> _Aim of the exercise_
Reproduce exactly the lines below, from the first one through the line containing "url: /ciudad-autonoma-de-buenos-aires/jg-electronica/", and omit any pictures.

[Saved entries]

-------------------------

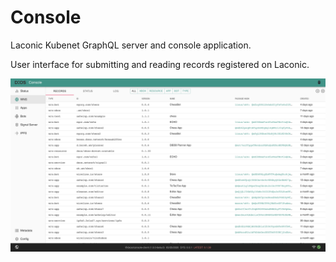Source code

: # Console

Laconic Kubenet GraphQL server and console application.

User interface for submitting and reading records registered on Laconic.

![Console](./docs/images/console.png)
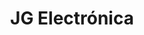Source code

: ---
title: "JG Electrónica"
url: /ciudad-autonoma-de-buenos-aires/jg-electronica/
shop: Elektronik
---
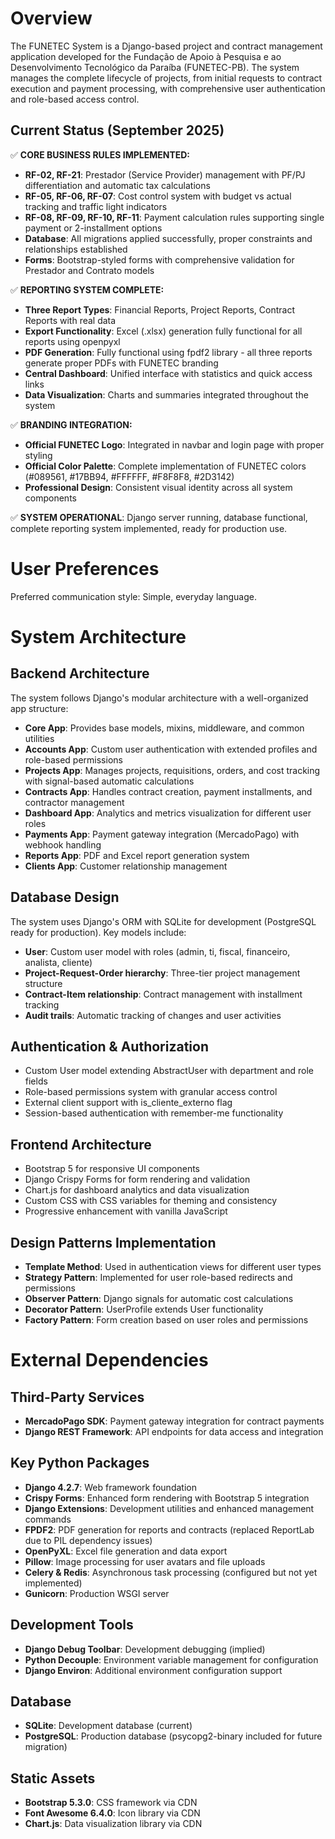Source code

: # Overview

The FUNETEC System is a Django-based project and contract management application developed for the Fundação de Apoio à Pesquisa e ao Desenvolvimento Tecnológico da Paraíba (FUNETEC-PB). The system manages the complete lifecycle of projects, from initial requests to contract execution and payment processing, with comprehensive user authentication and role-based access control.

## Current Status (September 2025)

✅ **CORE BUSINESS RULES IMPLEMENTED:**
- **RF-02, RF-21**: Prestador (Service Provider) management with PF/PJ differentiation and automatic tax calculations
- **RF-05, RF-06, RF-07**: Cost control system with budget vs actual tracking and traffic light indicators  
- **RF-08, RF-09, RF-10, RF-11**: Payment calculation rules supporting single payment or 2-installment options
- **Database**: All migrations applied successfully, proper constraints and relationships established
- **Forms**: Bootstrap-styled forms with comprehensive validation for Prestador and Contrato models

✅ **REPORTING SYSTEM COMPLETE:**
- **Three Report Types**: Financial Reports, Project Reports, Contract Reports with real data
- **Export Functionality**: Excel (.xlsx) generation fully functional for all reports using openpyxl
- **PDF Generation**: Fully functional using fpdf2 library - all three reports generate proper PDFs with FUNETEC branding
- **Central Dashboard**: Unified interface with statistics and quick access links
- **Data Visualization**: Charts and summaries integrated throughout the system

✅ **BRANDING INTEGRATION:**
- **Official FUNETEC Logo**: Integrated in navbar and login page with proper styling
- **Official Color Palette**: Complete implementation of FUNETEC colors (#089561, #17BB94, #FFFFFF, #F8F8F8, #2D3142)
- **Professional Design**: Consistent visual identity across all system components

✅ **SYSTEM OPERATIONAL**: Django server running, database functional, complete reporting system implemented, ready for production use.

# User Preferences

Preferred communication style: Simple, everyday language.

# System Architecture

## Backend Architecture

The system follows Django's modular architecture with a well-organized app structure:

- **Core App**: Provides base models, mixins, middleware, and common utilities
- **Accounts App**: Custom user authentication with extended profiles and role-based permissions
- **Projects App**: Manages projects, requisitions, orders, and cost tracking with signal-based automatic calculations
- **Contracts App**: Handles contract creation, payment installments, and contractor management
- **Dashboard App**: Analytics and metrics visualization for different user roles
- **Payments App**: Payment gateway integration (MercadoPago) with webhook handling
- **Reports App**: PDF and Excel report generation system
- **Clients App**: Customer relationship management

## Database Design

The system uses Django's ORM with SQLite for development (PostgreSQL ready for production). Key models include:

- **User**: Custom user model with roles (admin, ti, fiscal, financeiro, analista, cliente)
- **Project-Request-Order hierarchy**: Three-tier project management structure
- **Contract-Item relationship**: Contract management with installment tracking
- **Audit trails**: Automatic tracking of changes and user activities

## Authentication & Authorization

- Custom User model extending AbstractUser with department and role fields
- Role-based permissions system with granular access control
- External client support with is_cliente_externo flag
- Session-based authentication with remember-me functionality

## Frontend Architecture

- Bootstrap 5 for responsive UI components
- Django Crispy Forms for form rendering and validation
- Chart.js for dashboard analytics and data visualization
- Custom CSS with CSS variables for theming and consistency
- Progressive enhancement with vanilla JavaScript

## Design Patterns Implementation

- **Template Method**: Used in authentication views for different user types
- **Strategy Pattern**: Implemented for user role-based redirects and permissions
- **Observer Pattern**: Django signals for automatic cost calculations
- **Decorator Pattern**: UserProfile extends User functionality
- **Factory Pattern**: Form creation based on user roles and permissions

# External Dependencies

## Third-Party Services
- **MercadoPago SDK**: Payment gateway integration for contract payments
- **Django REST Framework**: API endpoints for data access and integration

## Key Python Packages
- **Django 4.2.7**: Web framework foundation
- **Crispy Forms**: Enhanced form rendering with Bootstrap 5 integration
- **Django Extensions**: Development utilities and enhanced management commands
- **FPDF2**: PDF generation for reports and contracts (replaced ReportLab due to PIL dependency issues)
- **OpenPyXL**: Excel file generation and data export
- **Pillow**: Image processing for user avatars and file uploads
- **Celery & Redis**: Asynchronous task processing (configured but not yet implemented)
- **Gunicorn**: Production WSGI server

## Development Tools
- **Django Debug Toolbar**: Development debugging (implied)
- **Python Decouple**: Environment variable management for configuration
- **Django Environ**: Additional environment configuration support

## Database
- **SQLite**: Development database (current)
- **PostgreSQL**: Production database (psycopg2-binary included for future migration)

## Static Assets
- **Bootstrap 5.3.0**: CSS framework via CDN
- **Font Awesome 6.4.0**: Icon library via CDN
- **Chart.js**: Data visualization library via CDN
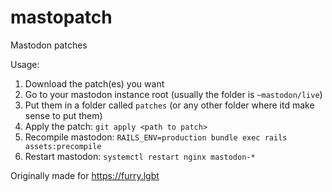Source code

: # mastopatch

Mastodon patches

Usage:
1. Download the patch(es) you want
2. Go to your mastodon instance root (usually the folder is `~mastodon/live`)
3. Put them in a folder called `patches` (or any other folder where itd make sense to put them)
4. Apply the patch: `git apply <path to patch>`
5. Recompile mastodon: `RAILS_ENV=production bundle exec rails assets:precompile`
6. Restart mastodon: `systemctl restart nginx mastodon-*`

Originally made for https://furry.lgbt
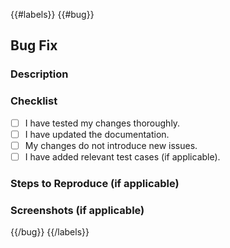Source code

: {{#labels}}
{{#bug}}

## Bug Fix

### Description

<!-- Provide a clear and concise description of the bug you're fixing. -->

### Checklist

- [ ] I have tested my changes thoroughly.
- [ ] I have updated the documentation.
- [ ] My changes do not introduce new issues.
- [ ] I have added relevant test cases (if applicable).

### Steps to Reproduce (if applicable)

<!-- Provide steps to reproduce the bug, if possible. -->

### Screenshots (if applicable)

<!-- Include screenshots or code snippets to demonstrate the bug. -->

{{/bug}}
{{/labels}}
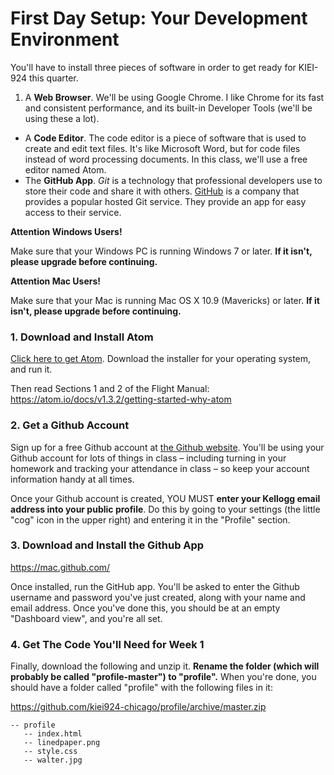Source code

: # First Day Setup: Your Development Environment

You'll have to install three pieces of software in order to get ready for KIEI-924 this quarter.

1. A **Web Browser**. We'll be using Google Chrome. I like Chrome for its fast and consistent performance, and its built-in Developer Tools (we'll be using these a lot).
- A **Code Editor**.  The code editor is a piece of software that is used to create and edit text files. It's like Microsoft Word, but for code files instead of word processing documents. In this class, we'll use a free editor named Atom.
- The **GitHub App**.  _Git_ is a technology that professional developers use to store their code and share it with others. [GitHub](https://www.github.com) is a company that provides a popular hosted Git service. They provide an app for easy access to their service.


**Attention Windows Users!**
 
Make sure that your Windows PC is running Windows 7 or later. **If it isn't, please upgrade before continuing.**

**Attention Mac Users!**

Make sure that your Mac is running Mac OS X 10.9 (Mavericks) or later. **If it isn't, please upgrade before continuing.**


### 1. Download and Install Atom

[Click here to get Atom](http://www.atom.io). Download the installer for your operating system, and run it.

Then read Sections 1 and 2 of the Flight Manual: https://atom.io/docs/v1.3.2/getting-started-why-atom

### 2. Get a Github Account

Sign up for a free Github account at [the Github website](https://github.com/). You'll be using your Github account for lots of things in class – including turning in your homework and tracking your attendance in class – so keep your account information handy at all times.

Once your Github account is created, YOU MUST **enter your Kellogg email address into your public profile**. Do this by going to your settings (the little "cog" icon in the upper right) and entering it in the "Profile" section.

### 3. Download and Install the Github App

https://mac.github.com/

Once installed, run the GitHub app. You'll be asked to enter the Github username and password you've just created, along with your name and email address. Once you've done this, you should be at an empty "Dashboard view", and you're all set.

### 4. Get The Code You'll Need for Week 1

Finally, download the following and unzip it. **Rename the folder (which will probably be called "profile-master") to "profile".** When you're done, you should have a folder called "profile" with the following files in it:

https://github.com/kiei924-chicago/profile/archive/master.zip

    -- profile
       -- index.html
       -- linedpaper.png
       -- style.css
       -- walter.jpg

 
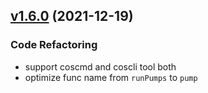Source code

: 
<a name="v1.6.0"></a>
## [v1.6.0](https://github.com/marmotedu/iam/compare/v1.4.0...v1.6.0) (2021-12-19)

### Code Refactoring

* support coscmd and coscli tool both
* optimize func name from `runPumps` to `pump`

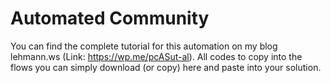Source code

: # Automated Community

You can find the complete tutorial for this automation on my blog lehmann.ws (Link: https://wp.me/pcASut-al). 
All codes to copy into the flows you can simply download (or copy) here and paste into your solution.
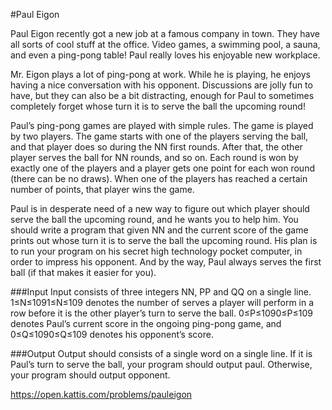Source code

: #Paul Eigon

Paul Eigon recently got a new job at a famous company in town. They have all sorts of cool stuff at the office. Video games, a swimming pool, a sauna, and even a ping-pong table! Paul really loves his enjoyable new workplace.

Mr. Eigon plays a lot of ping-pong at work. While he is playing, he enjoys having a nice conversation with his opponent. Discussions are jolly fun to have, but they can also be a bit distracting, enough for Paul to sometimes completely forget whose turn it is to serve the ball the upcoming round!

Paul’s ping-pong games are played with simple rules. The game is played by two players. The game starts with one of the players serving the ball, and that player does so during the NN first rounds. After that, the other player serves the ball for NN rounds, and so on. Each round is won by exactly one of the players and a player gets one point for each won round (there can be no draws). When one of the players has reached a certain number of points, that player wins the game.

Paul is in desperate need of a new way to figure out which player should serve the ball the upcoming round, and he wants you to help him. You should write a program that given NN and the current score of the game prints out whose turn it is to serve the ball the upcoming round. His plan is to run your program on his secret high technology pocket computer, in order to impress his opponent. And by the way, Paul always serves the first ball (if that makes it easier for you).

###Input
Input consists of three integers NN, PP and QQ on a single line. 1≤N≤1091≤N≤109 denotes the number of serves a player will perform in a row before it is the other player’s turn to serve the ball. 0≤P≤1090≤P≤109 denotes Paul’s current score in the ongoing ping-pong game, and 0≤Q≤1090≤Q≤109 denotes his opponent’s score.

###Output
Output should consists of a single word on a single line. If it is Paul’s turn to serve the ball, your program should output paul. Otherwise, your program should output opponent.

https://open.kattis.com/problems/pauleigon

-------------------------

> _Response area_
Source code

: # Console

Laconic Kubenet GraphQL server and console application.

User interface for submitting and reading records registered on Laconic.

![Console](./docs/images/console.png)
Source code

: ---
title: "JG Electrónica"
url: /ciudad-autonoma-de-buenos-aires/jg-electronica/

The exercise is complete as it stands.